▶ _Required work_:
Search the entries below for the string "width" and copy the lines that hold it.

▶ _Data shown_:
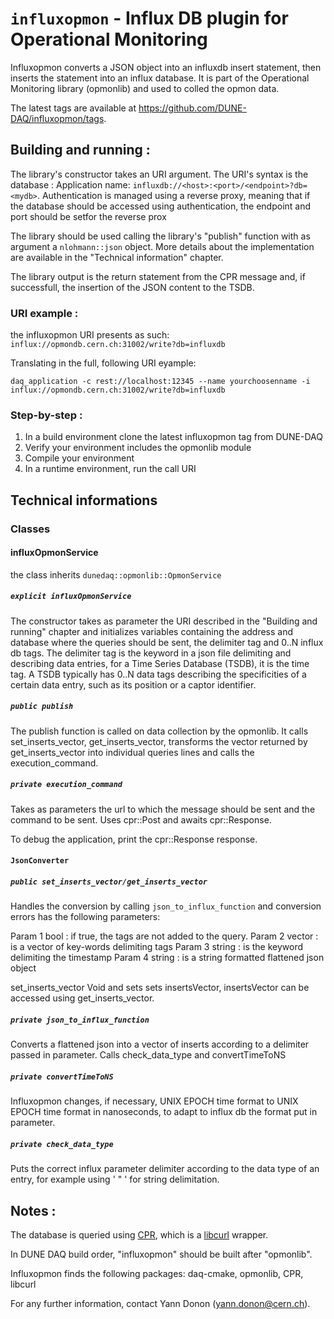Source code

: # `influxopmon` - Influx DB plugin for Operational Monitoring
Influxopmon converts a JSON object into an influxdb insert statement, then inserts the statement into an influx database. It is part of the Operational Monitoring library (opmonlib) and used to colled the opmon data.

The latest tags are available at https://github.com/DUNE-DAQ/influxopmon/tags.

## Building and running :
The library's constructor takes an URI argument. The URI's syntax is the database : Application name: `influxdb://<host>:<port>/<endpoint>?db=<mydb>`. Authentication is managed using a reverse proxy, meaning that if the database should be accessed using authentication, the endpoint and port should be setfor the reverse prox

The library should be used calling the library's "publish" function with as argument a `nlohmann::json` object. More details about the implementation are available in the "Technical information" chapter.

The library output is the return statement from the CPR message and, if successfull, the insertion of the JSON content to the TSDB.

### URI example :
the influxopmon URI presents as such: `influx://opmondb.cern.ch:31002/write?db=influxdb`

Translating in the full, following URI eyample:

```
daq_application -c rest://localhost:12345 --name yourchoosenname -i influx://opmondb.cern.ch:31002/write?db=influxdb 
```

### Step-by-step :
1. In a build environment clone the latest influxopmon tag from DUNE-DAQ
2. Verify your environment includes the opmonlib module
3. Compile your environment
4. In a runtime environment, run the call URI

## Technical informations
### Classes
#### influxOpmonService
the class inherits `dunedaq::opmonlib::OpmonService`
##### `explicit influxOpmonService`
The constructor takes as parameter the URI described in the "Building and running" chapter and initializes variables containing the address and database where the queries should be sent, the delimiter tag and 0..N influx db tags. The delimiter tag is the keyword in a json file delimiting and describing data entries, for a Time Series Database (TSDB), it is the time tag. A TSDB typically has 0..N data tags describing the specificities of a certain data entry, such as its position or a captor identifier.

##### `public publish`
The publish function is called on data collection by the opmonlib. It calls set_inserts_vector, get_inserts_vector, transforms the vector returned by get_inserts_vector into individual queries lines and calls the execution_command.

##### `private execution_command`
Takes as parameters the url to which the message should be sent and the command to be sent.
Uses cpr::Post and awaits cpr::Response.

To debug the application, print the cpr::Response response.

#### `JsonConverter`
##### `public set_inserts_vector/get_inserts_vector`

Handles the conversion by calling `json_to_influx_function` and conversion errors has the following parameters:

Param 1 bool : if true, the tags are not added to the query.
Param 2 vector : is a vector of key-words delimiting tags
Param 3 string : is the keyword delimiting the timestamp
Param 4 string : is a string formatted flattened json object

set_inserts_vector Void and sets sets insertsVector, insertsVector can be accessed using get_inserts_vector.

##### `private json_to_influx_function`
Converts a flattened json into a vector of inserts according to a delimiter passed in parameter. Calls check_data_type and convertTimeToNS

##### `private convertTimeToNS`
Influxopmon changes, if necessary, UNIX EPOCH time format to UNIX EPOCH time format in nanoseconds, to adapt to influx db the format put in parameter.
##### `private check_data_type`
Puts the correct influx parameter delimiter according to the data type of an entry, for example using ' " ' for string delimitation.

## Notes :
The database is queried using [CPR](https://github.com/whoshuu/cpr "CPR"), which is a [libcurl](https://curl.se/libcurl/ "libcurl") wrapper.

In DUNE DAQ build order, "influxopmon" should be built after "opmonlib".

Influxopmon finds the following packages:  daq-cmake, opmonlib, CPR, libcurl

For any further information, contact Yann Donon (yann.donon@cern.ch).
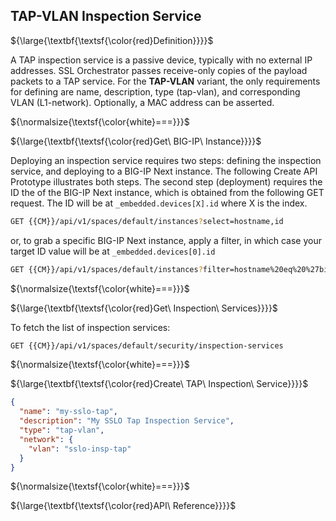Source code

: ## TAP-VLAN Inspection Service

${\large{\textbf{\textsf{\color{red}Definition}}}}$

A TAP inspection service is a passive device, typically with no external IP addresses. SSL Orchestrator passes receive-only copies of the payload packets to a TAP service. For the **TAP-VLAN** variant, the only requirements for defining are name, description, type (tap-vlan), and corresponding VLAN (L1-network). Optionally, a MAC address can be asserted.

${\normalsize{\textsf{\color{white}===}}}$

${\large{\textbf{\textsf{\color{red}Get\ BIG-IP\ Instance}}}}$

Deploying an inspection service requires two steps: defining the inspection service, and deploying to a BIG-IP Next instance. The following Create API Prototype illustrates both steps. The second step (deployment) requires the ID the of the BIG-IP Next instance, which is obtained from the following GET request. The ID will be at ```_embedded.devices[X].id``` where X is the index.

```bash
GET {{CM}}/api/v1/spaces/default/instances?select=hostname,id
```
or, to grab a specific BIG-IP Next instance, apply a filter, in which case your target ID value will be at ```_embedded.devices[0].id```

```bash
GET {{CM}}/api/v1/spaces/default/instances?filter=hostname%20eq%20%27bigip-next.f5labs.com%27&select=hostname,id
```

${\normalsize{\textsf{\color{white}===}}}$

${\large{\textbf{\textsf{\color{red}Get\ Inspection\ Services}}}}$

To fetch the list of inspection services:

```bash
GET {{CM}}/api/v1/spaces/default/security/inspection-services
```

${\normalsize{\textsf{\color{white}===}}}$

${\large{\textbf{\textsf{\color{red}Create\ TAP\ Inspection\ Service}}}}$

```json
{
  "name": "my-sslo-tap",
  "description": "My SSLO Tap Inspection Service",
  "type": "tap-vlan",
  "network": {
    "vlan": "sslo-insp-tap"
  }
}
```

${\normalsize{\textsf{\color{white}===}}}$

${\large{\textbf{\textsf{\color{red}API\ Reference}}}}$
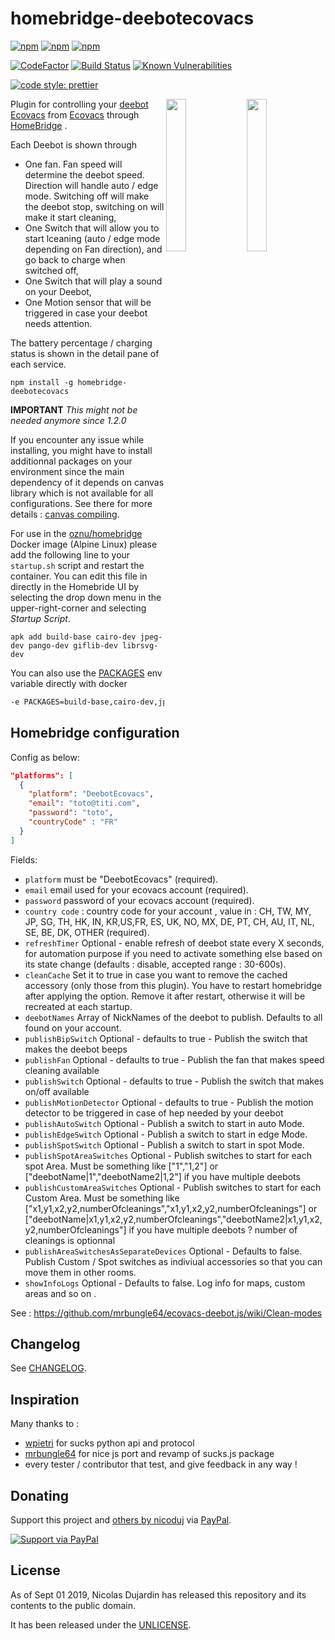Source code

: # homebridge-deebotecovacs

[![npm](https://img.shields.io/npm/v/homebridge-deebotecovacs.svg)](https://www.npmjs.com/package/homebridge-deebotecovacs)
[![npm](https://img.shields.io/npm/dw/homebridge-deebotecovacs.svg)](https://www.npmjs.com/package/homebridge-deebotecovacs)
[![npm](https://img.shields.io/npm/dt/homebridge-deebotecovacs.svg)](https://www.npmjs.com/package/homebridge-deebotecovacs)

[![CodeFactor](https://www.codefactor.io/repository/github/nicoduj/homebridge-deebotecovacs/badge)](https://www.codefactor.io/repository/github/nicoduj/homebridge-deebotecovacs)
[![Build Status](https://travis-ci.com/nicoduj/homebridge-deebotecovacs.svg?branch=master)](https://travis-ci.com/nicoduj/homebridge-deebotecovacs)
[![Known Vulnerabilities](https://snyk.io/test/github/nicoduj/homebridge-deebotecovacs/badge.svg?targetFile=package.json)](https://snyk.io/test/github/nicoduj/homebridge-deebotecovacs?targetFile=package.json)

[![code style: prettier](https://img.shields.io/badge/code_style-prettier-ff69b4.svg?style=flat-square)](https://github.com/prettier/prettier)

<img src="https://user-images.githubusercontent.com/19813688/80209222-f3cc6680-8631-11ea-9365-5f3b044971a9.PNG" width="25%" align="right">
<img src="https://user-images.githubusercontent.com/19813688/80209217-f202a300-8631-11ea-8c42-7e19971f9714.PNG" width="25%" align="right">

Plugin for controlling your [deebot Ecovacs](https://www.ecovacs.com/global/deebot-robotic-vacuum-cleaner) from [Ecovacs](https://www.ecovacs.com/global/support/) through [HomeBridge](https://github.com/nfarina/homebridge) .

Each Deebot is shown through

- One fan. Fan speed will determine the deebot speed. Direction will handle auto / edge mode. Switching off will make the deebot stop, switching on will make it start cleaning,
- One Switch that will allow you to start lceaning (auto / edge mode depending on Fan direction), and go back to charge when switched off,
- One Switch that will play a sound on your Deebot,
- One Motion sensor that will be triggered in case your deebot needs attention.

The battery percentage / charging status is shown in the detail pane of each service.

`npm install -g homebridge-deebotecovacs`

**IMPORTANT**
_This might not be needed anymore since 1.2.0_

If you encounter any issue while installing, you might have to install additionnal packages on your environment since the main dependency of it depends on canvas library which is not available for all configurations. See there for more details : [canvas compiling](https://github.com/Automattic/node-canvas#compiling).

For use in the [oznu/homebridge](https://github.com/oznu/docker-homebridge) Docker image (Alpine Linux) please add the following line to your `startup.sh` script and restart the container. You can edit this file in directly in the Homebride UI by selecting the drop down menu in the upper-right-corner and selecting _Startup Script_.

```
apk add build-base cairo-dev jpeg-dev pango-dev giflib-dev librsvg-dev
```

You can also use the [PACKAGES](https://github.com/oznu/docker-homebridge#optional-settings) env variable directly with docker

```bash
-e PACKAGES=build-base,cairo-dev,jpeg-dev,pango-dev,giflib-dev,librsvg-dev
```

## Homebridge configuration

Config as below:

```json
"platforms": [
  {
    "platform": "DeebotEcovacs",
    "email": "toto@titi.com",
    "password": "toto",
    "countryCode" : "FR"
  }
]
```

Fields:

- `platform` must be "DeebotEcovacs" (required).
- `email` email used for your ecovacs account (required).
- `password` password of your ecovacs account (required).
- `country code` : country code for your account , value in : CH, TW, MY, JP, SG, TH, HK, IN, KR,US,FR, ES, UK, NO, MX, DE, PT, CH, AU, IT, NL, SE, BE, DK, OTHER (required).
- `refreshTimer` Optional - enable refresh of deebot state every X seconds, for automation purpose if you need to activate something else based on its state change (defaults : disable, accepted range : 30-600s).
- `cleanCache` Set it to true in case you want to remove the cached accessory (only those from this plugin). You have to restart homebridge after applying the option. Remove it after restart, otherwise it will be recreated at each startup.
- `deebotNames` Array of NickNames of the deebot to publish. Defaults to all found on your account.
- `publishBipSwitch` Optional - defaults to true - Publish the switch that makes the deebot beeps
- `publishFan` Optional - defaults to true - Publish the fan that makes speed cleaning available
- `publishSwitch` Optional - defaults to true - Publish the switch that makes on/off available
- `publishMotionDetector` Optional - defaults to true - Publish the motion detector to be triggered in case of hep needed by your deebot
- `publishAutoSwitch` Optional - Publish a switch to start in auto Mode.
- `publishEdgeSwitch` Optional - Publish a switch to start in edge Mode.
- `publishSpotSwitch` Optional - Publish a switch to start in spot Mode.
- `publishSpotAreaSwitches` Optional - Publish switches to start for each spot Area. Must be something like ["1","1,2"] or ["deebotName|1","deebotName2|1,2"] if you have multiple deebots
- `publishCustomAreaSwitches` Optional - Publish switches to start for each Custom Area. Must be something like ["x1,y1,x2,y2,numberOfcleanings","x1,y1,x2,y2,numberOfcleanings"] or ["deebotName|x1,y1,x2,y2,numberOfcleanings","deebotName2|x1,y1,x2,y2,numberOfcleanings"] if you have multiple deebots ? number of cleanings is optionnal
- `publishAreaSwitchesAsSeparateDevices` Optional - Defaults to false. Publish Custom / Spot switches as indiviual accessories so that you can move them in other rooms.
- `showInfoLogs` Optional - Defaults to false. Log info for maps, custom areas and so on .

See : https://github.com/mrbungle64/ecovacs-deebot.js/wiki/Clean-modes

## Changelog

See [CHANGELOG][].

[changelog]: CHANGELOG.md

## Inspiration

Many thanks to :

- [wpietri] for sucks python api and protocol
- [mrbungle64] for nice js port and revamp of sucks.js package
- every tester / contributor that test, and give feedback in any way !

[wpietri]: https://github.com/wpietri/sucks
[mrbungle64]: https://github.com/mrbungle64/ecovacs-deebot.js

## Donating

Support this project and [others by nicoduj][nicoduj-projects] via [PayPal][paypal-nicoduj].

[![Support via PayPal][paypal-button]][paypal-nicoduj]

[nicoduj-projects]: https://github.com/nicoduj/
[paypal-button]: https://img.shields.io/badge/Donate-PayPal-green.svg
[paypal-nicoduj]: https://www.paypal.me/nicoduj/

## License

As of Sept 01 2019, Nicolas Dujardin has released this repository and its contents to the public domain.

It has been released under the [UNLICENSE][].

[unlicense]: LICENSE
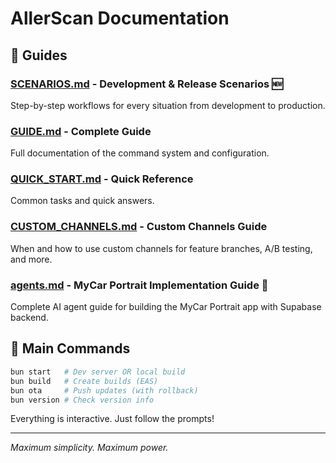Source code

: # AllerScan Documentation

## 📖 Guides

### **[SCENARIOS.md](./SCENARIOS.md)** - Development & Release Scenarios 🆕

Step-by-step workflows for every situation from development to production.

### **[GUIDE.md](./GUIDE.md)** - Complete Guide

Full documentation of the command system and configuration.

### **[QUICK_START.md](./QUICK_START.md)** - Quick Reference

Common tasks and quick answers.

### **[CUSTOM_CHANNELS.md](./CUSTOM_CHANNELS.md)** - Custom Channels Guide

When and how to use custom channels for feature branches, A/B testing, and more.

### **[agents.md](./agents.md)** - MyCar Portrait Implementation Guide 🚗

Complete AI agent guide for building the MyCar Portrait app with Supabase backend.

## 🎯 Main Commands

```bash
bun start   # Dev server OR local build
bun build   # Create builds (EAS)
bun ota     # Push updates (with rollback)
bun version # Check version info
```

Everything is interactive. Just follow the prompts!

---

_Maximum simplicity. Maximum power._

▶ _Answer space_:
<img src="https://user-images.githubusercontent.com/19813688/80209222-f3cc6680-8631-11ea-9365-5f3b044971a9.PNG" width="25%" align="right">
<img src="https://user-images.githubusercontent.com/19813688/80209217-f202a300-8631-11ea-8c42-7e19971f9714.PNG" width="25%" align="right">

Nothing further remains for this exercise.